■ THE PROBLEM ■
Repeat the records given below in full, with no changes.

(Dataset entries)
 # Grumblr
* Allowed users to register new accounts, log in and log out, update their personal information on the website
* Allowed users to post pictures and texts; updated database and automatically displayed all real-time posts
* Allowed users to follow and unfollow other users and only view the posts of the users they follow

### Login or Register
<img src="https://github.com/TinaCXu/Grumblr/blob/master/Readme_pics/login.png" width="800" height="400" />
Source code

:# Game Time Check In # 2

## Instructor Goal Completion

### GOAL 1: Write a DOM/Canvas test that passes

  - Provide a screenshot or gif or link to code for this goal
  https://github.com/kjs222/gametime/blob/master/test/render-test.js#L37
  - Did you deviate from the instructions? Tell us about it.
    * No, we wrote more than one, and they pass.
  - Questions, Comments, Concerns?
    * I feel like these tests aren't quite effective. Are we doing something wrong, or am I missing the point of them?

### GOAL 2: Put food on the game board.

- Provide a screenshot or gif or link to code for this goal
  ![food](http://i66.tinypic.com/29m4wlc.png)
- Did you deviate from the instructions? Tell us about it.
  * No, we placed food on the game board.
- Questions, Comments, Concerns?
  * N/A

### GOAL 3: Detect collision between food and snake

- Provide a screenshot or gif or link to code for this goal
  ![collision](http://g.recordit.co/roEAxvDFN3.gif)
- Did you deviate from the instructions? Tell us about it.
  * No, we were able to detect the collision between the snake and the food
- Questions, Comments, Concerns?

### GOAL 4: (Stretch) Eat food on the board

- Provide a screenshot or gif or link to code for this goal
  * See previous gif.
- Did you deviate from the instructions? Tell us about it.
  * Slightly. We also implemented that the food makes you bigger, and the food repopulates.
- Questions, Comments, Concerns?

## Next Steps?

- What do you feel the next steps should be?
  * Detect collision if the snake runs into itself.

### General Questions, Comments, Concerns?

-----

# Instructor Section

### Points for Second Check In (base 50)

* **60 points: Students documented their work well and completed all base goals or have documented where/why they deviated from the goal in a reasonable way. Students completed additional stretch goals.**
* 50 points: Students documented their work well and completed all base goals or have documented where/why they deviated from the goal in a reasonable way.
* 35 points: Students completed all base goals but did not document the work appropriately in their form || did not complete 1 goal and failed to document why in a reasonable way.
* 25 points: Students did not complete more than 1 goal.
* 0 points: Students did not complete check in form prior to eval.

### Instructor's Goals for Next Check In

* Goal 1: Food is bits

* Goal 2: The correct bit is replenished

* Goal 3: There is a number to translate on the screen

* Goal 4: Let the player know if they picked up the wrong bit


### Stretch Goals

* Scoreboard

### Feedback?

■ SOLUTION TO THIS TASK ■
 # Grumblr
* Allowed users to register new accounts, log in and log out, update their personal information on the website
* Allowed users to post pictures and texts; updated database and automatically displayed all real-time posts
* Allowed users to follow and unfollow other users and only view the posts of the users they follow

### Login or Register
<img src="https://github.com/TinaCXu/Grumblr/blob/master/Readme_pics/login.png" width="800" height="400" />
Source code

:# Game Time Check In # 2

## Instructor Goal Completion

### GOAL 1: Write a DOM/Canvas test that passes

  - Provide a screenshot or gif or link to code for this goal
  https://github.com/kjs222/gametime/blob/master/test/render-test.js#L37
  - Did you deviate from the instructions? Tell us about it.
    * No, we wrote more than one, and they pass.
  - Questions, Comments, Concerns?
    * I feel like these tests aren't quite effective. Are we doing something wrong, or am I missing the point of them?

### GOAL 2: Put food on the game board.

- Provide a screenshot or gif or link to code for this goal
  ![food](http://i66.tinypic.com/29m4wlc.png)
- Did you deviate from the instructions? Tell us about it.
  * No, we placed food on the game board.
- Questions, Comments, Concerns?
  * N/A

### GOAL 3: Detect collision between food and snake

- Provide a screenshot or gif or link to code for this goal
  ![collision](http://g.recordit.co/roEAxvDFN3.gif)
- Did you deviate from the instructions? Tell us about it.
  * No, we were able to detect the collision between the snake and the food
- Questions, Comments, Concerns?

### GOAL 4: (Stretch) Eat food on the board

- Provide a screenshot or gif or link to code for this goal
  * See previous gif.
- Did you deviate from the instructions? Tell us about it.
  * Slightly. We also implemented that the food makes you bigger, and the food repopulates.
- Questions, Comments, Concerns?

## Next Steps?

- What do you feel the next steps should be?
  * Detect collision if the snake runs into itself.

### General Questions, Comments, Concerns?

-----

# Instructor Section

### Points for Second Check In (base 50)

* **60 points: Students documented their work well and completed all base goals or have documented where/why they deviated from the goal in a reasonable way. Students completed additional stretch goals.**
* 50 points: Students documented their work well and completed all base goals or have documented where/why they deviated from the goal in a reasonable way.
* 35 points: Students completed all base goals but did not document the work appropriately in their form || did not complete 1 goal and failed to document why in a reasonable way.
* 25 points: Students did not complete more than 1 goal.
* 0 points: Students did not complete check in form prior to eval.

### Instructor's Goals for Next Check In

* Goal 1: Food is bits

* Goal 2: The correct bit is replenished

* Goal 3: There is a number to translate on the screen

* Goal 4: Let the player know if they picked up the wrong bit


### Stretch Goals

* Scoreboard

### Feedback?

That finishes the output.